Du côté de France Télévisions, certaines émissions en direct ont été annulées ou remplacées, bien que la direction ait annoncé un taux de grévistes de 8 % pour la journée de lundi.
La mobilisation est le fruit d’un appel commun de l’intersyndicale composée de la CGT, la CFDT, FO, SUD, l’Unsa et le SNJ dans les différentes entreprises concernées.
Par voie de communiqué, l’intersyndicale dénonce "un carnage que prépare le projet de holding de l’audiovisuel public".
Elle y voit une réforme "menée à marche forcée, sans aucune concertation", et appelle à "refuser un modèle où l’information, la culture et la création sont pilotées par des logiques comptables".
Les syndicats de Radio France alertent également sur les dangers d’« une perte totale d’indépendance éditoriale et budgétaire », alors que le texte prévoit la création d’une holding baptisée "France Médias", chapeautant l’ensemble des entreprises publiques du secteur.
Cette superstructure serait dirigée par un(e) président(e) unique, nommé(e) par décret, avec des pouvoirs étendus sur les budgets, les stratégies et l’orientation globale du groupe.
La mise en place de France Médias constitue l’une des principales dispositions du projet, déjà voté en première lecture au Sénat.

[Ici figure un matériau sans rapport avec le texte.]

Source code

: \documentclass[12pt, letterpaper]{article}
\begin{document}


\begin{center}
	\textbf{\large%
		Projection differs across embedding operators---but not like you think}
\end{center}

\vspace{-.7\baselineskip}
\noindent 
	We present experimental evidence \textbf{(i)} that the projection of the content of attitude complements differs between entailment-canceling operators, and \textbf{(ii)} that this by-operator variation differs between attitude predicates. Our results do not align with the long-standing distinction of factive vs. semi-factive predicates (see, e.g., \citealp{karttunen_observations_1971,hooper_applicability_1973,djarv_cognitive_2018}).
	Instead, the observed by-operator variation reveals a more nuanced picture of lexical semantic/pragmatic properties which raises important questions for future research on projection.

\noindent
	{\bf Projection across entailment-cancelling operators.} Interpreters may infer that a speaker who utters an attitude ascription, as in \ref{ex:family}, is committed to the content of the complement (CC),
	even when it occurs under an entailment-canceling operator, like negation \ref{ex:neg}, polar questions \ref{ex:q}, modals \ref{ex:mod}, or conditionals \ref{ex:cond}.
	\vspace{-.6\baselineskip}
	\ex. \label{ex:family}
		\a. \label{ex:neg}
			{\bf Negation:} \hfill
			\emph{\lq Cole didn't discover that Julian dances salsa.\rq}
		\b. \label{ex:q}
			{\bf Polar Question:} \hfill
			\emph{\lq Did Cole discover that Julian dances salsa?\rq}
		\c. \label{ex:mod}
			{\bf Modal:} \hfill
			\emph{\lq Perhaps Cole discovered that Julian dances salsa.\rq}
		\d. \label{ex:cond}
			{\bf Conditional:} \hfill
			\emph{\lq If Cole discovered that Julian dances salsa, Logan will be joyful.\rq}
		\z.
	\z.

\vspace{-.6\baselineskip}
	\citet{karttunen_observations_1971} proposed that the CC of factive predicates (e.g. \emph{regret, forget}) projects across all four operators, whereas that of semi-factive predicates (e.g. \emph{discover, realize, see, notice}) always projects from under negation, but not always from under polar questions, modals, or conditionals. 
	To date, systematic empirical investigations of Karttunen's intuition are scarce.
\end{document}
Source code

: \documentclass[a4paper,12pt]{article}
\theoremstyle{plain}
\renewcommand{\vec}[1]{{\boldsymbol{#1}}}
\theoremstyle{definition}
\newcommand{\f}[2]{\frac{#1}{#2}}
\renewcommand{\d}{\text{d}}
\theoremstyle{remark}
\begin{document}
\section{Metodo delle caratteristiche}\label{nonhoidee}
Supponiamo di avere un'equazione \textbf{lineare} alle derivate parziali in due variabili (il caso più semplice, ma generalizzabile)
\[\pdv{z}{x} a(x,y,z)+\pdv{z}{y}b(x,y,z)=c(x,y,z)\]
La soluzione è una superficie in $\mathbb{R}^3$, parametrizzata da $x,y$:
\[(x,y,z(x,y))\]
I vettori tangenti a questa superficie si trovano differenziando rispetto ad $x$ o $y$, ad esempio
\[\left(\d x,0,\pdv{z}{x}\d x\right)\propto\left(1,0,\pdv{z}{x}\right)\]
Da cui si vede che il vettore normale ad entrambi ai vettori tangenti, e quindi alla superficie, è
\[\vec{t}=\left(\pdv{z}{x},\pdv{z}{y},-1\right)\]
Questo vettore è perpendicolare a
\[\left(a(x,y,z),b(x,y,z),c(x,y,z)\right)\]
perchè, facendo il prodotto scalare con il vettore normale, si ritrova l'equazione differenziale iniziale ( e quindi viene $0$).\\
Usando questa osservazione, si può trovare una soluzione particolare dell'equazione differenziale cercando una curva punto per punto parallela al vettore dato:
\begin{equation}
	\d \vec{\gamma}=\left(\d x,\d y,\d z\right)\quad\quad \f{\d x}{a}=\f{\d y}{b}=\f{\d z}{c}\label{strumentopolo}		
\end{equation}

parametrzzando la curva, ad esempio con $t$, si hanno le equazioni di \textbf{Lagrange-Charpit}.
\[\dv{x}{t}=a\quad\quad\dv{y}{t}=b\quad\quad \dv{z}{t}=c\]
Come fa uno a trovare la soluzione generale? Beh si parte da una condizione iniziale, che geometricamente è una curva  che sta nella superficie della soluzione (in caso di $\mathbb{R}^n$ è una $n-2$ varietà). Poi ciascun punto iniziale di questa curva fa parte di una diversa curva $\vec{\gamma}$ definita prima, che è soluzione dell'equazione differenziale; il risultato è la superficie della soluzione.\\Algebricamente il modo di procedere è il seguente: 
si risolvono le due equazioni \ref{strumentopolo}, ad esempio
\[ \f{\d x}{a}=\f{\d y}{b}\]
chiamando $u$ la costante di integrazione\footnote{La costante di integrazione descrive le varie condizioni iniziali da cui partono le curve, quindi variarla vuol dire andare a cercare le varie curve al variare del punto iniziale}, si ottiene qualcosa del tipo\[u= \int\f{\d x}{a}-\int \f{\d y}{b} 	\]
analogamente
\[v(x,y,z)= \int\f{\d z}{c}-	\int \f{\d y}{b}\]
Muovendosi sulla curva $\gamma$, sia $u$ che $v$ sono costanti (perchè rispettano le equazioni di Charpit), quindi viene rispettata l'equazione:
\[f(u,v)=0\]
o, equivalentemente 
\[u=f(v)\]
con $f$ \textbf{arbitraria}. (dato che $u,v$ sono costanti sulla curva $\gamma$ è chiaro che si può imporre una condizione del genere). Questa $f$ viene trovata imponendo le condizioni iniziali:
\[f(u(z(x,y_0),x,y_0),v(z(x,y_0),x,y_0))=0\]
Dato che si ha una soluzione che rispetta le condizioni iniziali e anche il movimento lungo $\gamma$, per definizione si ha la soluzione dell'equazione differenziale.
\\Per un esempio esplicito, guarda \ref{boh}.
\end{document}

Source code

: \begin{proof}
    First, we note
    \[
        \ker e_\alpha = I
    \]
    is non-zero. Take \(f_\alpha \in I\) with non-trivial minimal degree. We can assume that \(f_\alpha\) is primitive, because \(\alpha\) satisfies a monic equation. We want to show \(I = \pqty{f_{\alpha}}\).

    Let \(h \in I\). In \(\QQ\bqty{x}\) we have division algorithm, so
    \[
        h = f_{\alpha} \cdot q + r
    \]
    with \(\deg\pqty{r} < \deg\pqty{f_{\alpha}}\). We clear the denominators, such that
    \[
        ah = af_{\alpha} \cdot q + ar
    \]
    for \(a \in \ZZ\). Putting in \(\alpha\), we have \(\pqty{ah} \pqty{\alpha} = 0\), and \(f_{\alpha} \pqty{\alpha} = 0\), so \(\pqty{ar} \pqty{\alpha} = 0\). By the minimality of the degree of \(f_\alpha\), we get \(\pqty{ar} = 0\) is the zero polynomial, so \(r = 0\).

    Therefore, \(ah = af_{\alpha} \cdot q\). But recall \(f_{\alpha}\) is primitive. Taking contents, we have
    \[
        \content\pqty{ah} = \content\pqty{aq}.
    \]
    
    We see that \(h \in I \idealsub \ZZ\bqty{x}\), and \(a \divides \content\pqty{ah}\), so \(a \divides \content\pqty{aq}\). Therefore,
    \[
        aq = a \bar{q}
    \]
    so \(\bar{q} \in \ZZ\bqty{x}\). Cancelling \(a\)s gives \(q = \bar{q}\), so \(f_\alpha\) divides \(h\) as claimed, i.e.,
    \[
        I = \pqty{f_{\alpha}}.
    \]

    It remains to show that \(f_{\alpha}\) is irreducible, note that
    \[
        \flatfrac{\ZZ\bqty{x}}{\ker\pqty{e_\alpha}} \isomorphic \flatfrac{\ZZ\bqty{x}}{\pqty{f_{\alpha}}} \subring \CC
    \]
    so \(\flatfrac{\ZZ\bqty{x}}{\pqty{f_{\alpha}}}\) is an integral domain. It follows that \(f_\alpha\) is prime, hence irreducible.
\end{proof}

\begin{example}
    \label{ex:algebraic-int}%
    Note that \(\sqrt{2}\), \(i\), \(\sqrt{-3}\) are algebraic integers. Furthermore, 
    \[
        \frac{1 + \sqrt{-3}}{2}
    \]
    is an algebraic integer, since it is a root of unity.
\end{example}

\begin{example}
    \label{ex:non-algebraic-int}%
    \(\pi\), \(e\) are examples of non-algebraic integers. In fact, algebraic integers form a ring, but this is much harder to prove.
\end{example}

D’autres mesures clés incluent la mutualisation des moyens techniques, la fusion de certaines fonctions supports et une centralisation de la stratégie éditoriale. L’objectif affiché par le gouvernement est de "renforcer la cohérence et la visibilité de l’audiovisuel public", tout en réalisant des économies structurelles.
Or, c’est précisément cette logique budgétaire qui alarme les syndicats.
La réforme vise à permettre des compressions de dépenses, alors que l’État cherche des marges dans tous les secteurs pour contenir ses déficits.
Une orientation perçue comme un pas de plus vers un affaiblissement des médias publics, déjà fragilisés depuis la suppression de la redevance audiovisuelle en 2022.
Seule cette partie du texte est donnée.